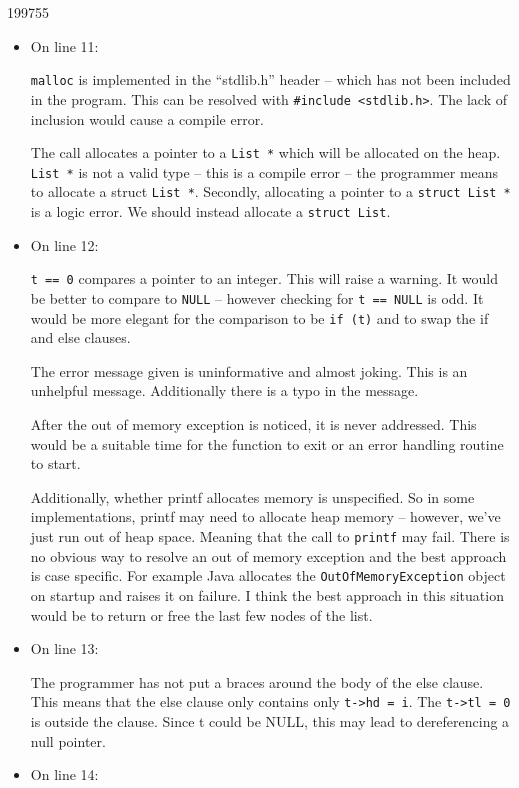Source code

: \documentclass[10pt,\jkfside,a4paper]{article}
\begin{document}
\begin{examquestion}{1997}{5}{5}
\begin{itemize}
\item On line 11:

\texttt{malloc} is implemented in the ``stdlib.h'' header -- which has not been
included in the program. This can be resolved with \texttt{\#include <stdlib.h>}.
The lack of inclusion would cause a compile error.

The call allocates a pointer to a \texttt{List *} which will be allocated on
the heap. \texttt{List *} is not a valid type -- this is a compile error -- the
programmer means to allocate a struct \texttt{List *}. Secondly, allocating a
pointer to a \texttt{struct List *} is a logic error. We should instead allocate
a \texttt{struct List}.

\item On line 12:

\texttt{t == 0} compares a pointer to an integer. This will raise a warning.
It would be better to compare to \texttt{NULL} -- however checking for
\texttt{t == NULL} is odd. It would be more elegant for the comparison to be
\texttt{if (t)} and to swap the if and else clauses.

The error message given is uninformative and almost joking. This is an
unhelpful message. Additionally there is a typo in the message.

After the out of memory exception is noticed, it is never addressed. This
would be a suitable time for the function to exit or an error handling
routine to start.

Additionally, whether printf allocates memory is unspecified. So in some
implementations, printf may need to allocate heap memory -- however, we've
just run out of heap space. Meaning that the call to \texttt{printf} may
fail. There is no obvious way to resolve an out of memory exception and the
best approach is case specific. For example Java allocates the
\texttt{OutOfMemoryException} object on startup and raises it on failure. I
think the best approach in this situation would be to return or free the
last few nodes of the list.

\item On line 13:

The programmer has not put a braces around the body of the else clause.
This means that the else clause only contains only \texttt{t->hd = i}. The
\texttt{t->tl = 0} is outside the clause. Since t could be NULL, this may lead to
dereferencing a null pointer.

\item On line 14:


\end{itemize}
\end{examquestion}
\end{document}
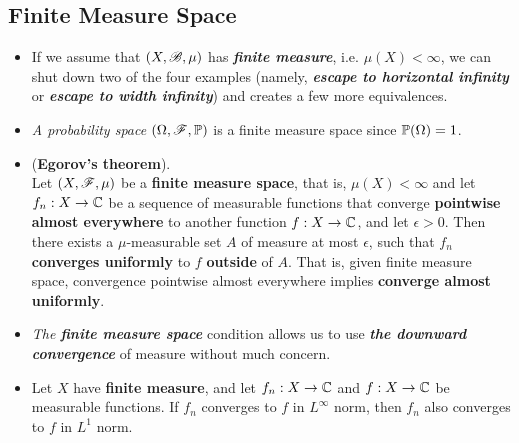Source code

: \documentclass[11pt]{article}
\begin{document}
\subsection{Finite Measure Space}
\begin{itemize}
\item \begin{remark}
If we assume that $(X, {\mathscr B}, \mu)$ has \emph{\textbf{finite measure}}, i.e. $\mu(X) < \infty$, we can shut down two of the four examples (namely, \emph{\textbf{escape to horizontal infinity}} or \emph{\textbf{escape to width infinity}}) and creates a few more equivalences. 
\end{remark}

\item \begin{example}
\emph{A probability space} $(\Omega, {\mathscr F}, {\mathbb P})$ is a finite measure space since ${\mathbb P}(\Omega) = 1$.
\end{example}

\item \begin{theorem} (\textbf{Egorov's theorem}). \citep{royden1988real, tao2011introduction}\\
Let $(X, {\mathscr F}, \mu)$ be a \textbf{finite measure space}, that is, $\mu(X)<\infty$ and let  $f_n : X \rightarrow {\mathbb C}$ be a sequence of measurable functions that converge \textbf{pointwise almost everywhere} to another function $f : X \rightarrow {\mathbb C}$, and let $\epsilon > 0$. Then there exists a  $\mu$-measurable set $A$ of measure at most $\epsilon$, such that $f_n$ \textbf{converges  uniformly} to $f$ \textbf{outside} of $A$. That is, given finite measure space, convergence pointwise almost everywhere implies \textbf{converge almost uniformly}. 
\end{theorem}

\item \begin{remark}
\emph{The \textbf{finite measure space}} condition allows us to use \emph{\textbf{the downward convergence}} of measure without much concern.
\end{remark}

\item \begin{proposition}
Let $X$ have \textbf{finite measure}, and let $f_n : X \rightarrow {\mathbb C}$ and $f : X \rightarrow {\mathbb C}$ be measurable functions. If $f_n$ converges to $f$
in $L^{\infty}$ norm, then $f_n$ also converges to $f$ in $L^1$ norm.
\end{proposition}


\end{itemize}
\end{document}
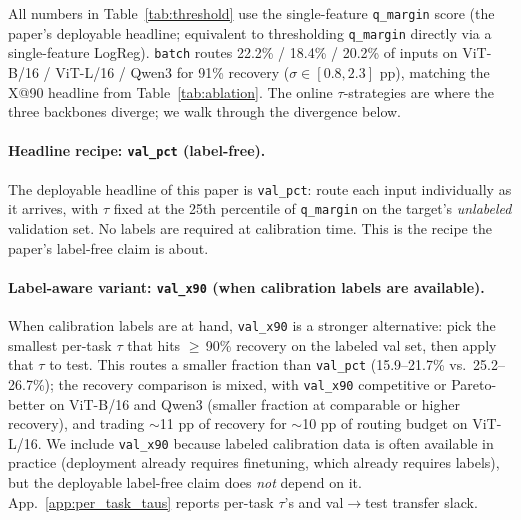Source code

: \documentclass{article}
\begin{document}


All numbers in Table~\ref{tab:threshold} use the single-feature \texttt{q\_margin} score (the paper's deployable headline; equivalent to thresholding \texttt{q\_margin} directly via a single-feature LogReg). \texttt{batch} routes 22.2\% / 18.4\% / 20.2\% of inputs on ViT-B/16 / ViT-L/16 / Qwen3 for 91\% recovery ($\sigma \in [0.8, 2.3]$ pp), matching the X@90 headline from Table~\ref{tab:ablation}. The online $\tau$-strategies are where the three backbones diverge; we walk through the divergence below.

\paragraph{Headline recipe: \texttt{val\_pct} (label-free).}
The deployable headline of this paper is \texttt{val\_pct}: route each input individually as it arrives, with $\tau$ fixed at the 25th percentile of \texttt{q\_margin} on the target's \emph{unlabeled} validation set. No labels are required at calibration time. This is the recipe the paper's label-free claim is about.

\paragraph{Label-aware variant: \texttt{val\_x90} (when calibration labels are available).}
When calibration labels are at hand, \texttt{val\_x90} is a stronger alternative: pick the smallest per-task $\tau$ that hits $\geq$\,90\% recovery on the labeled val set, then apply that $\tau$ to test. This routes a smaller fraction than \texttt{val\_pct} (15.9--21.7\% vs.\ 25.2--26.7\%); the recovery comparison is mixed, with \texttt{val\_x90} competitive or Pareto-better on ViT-B/16 and Qwen3 (smaller fraction at comparable or higher recovery), and trading $\sim$11 pp of recovery for $\sim$10 pp of routing budget on ViT-L/16. We include \texttt{val\_x90} because labeled calibration data is often available in practice (deployment already requires finetuning, which already requires labels), but the deployable label-free claim does \emph{not} depend on it. App.~\ref{app:per_task_taus} reports per-task $\tau$'s and val$\to$test transfer slack.
\end{document}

What to work on
Reproduce every line above containing "struct".

Exercise result
programmer means to allocate a struct \texttt{List *}. Secondly, allocating a
pointer to a \texttt{struct List *} is a logic error. We should instead allocate
a \texttt{struct List}.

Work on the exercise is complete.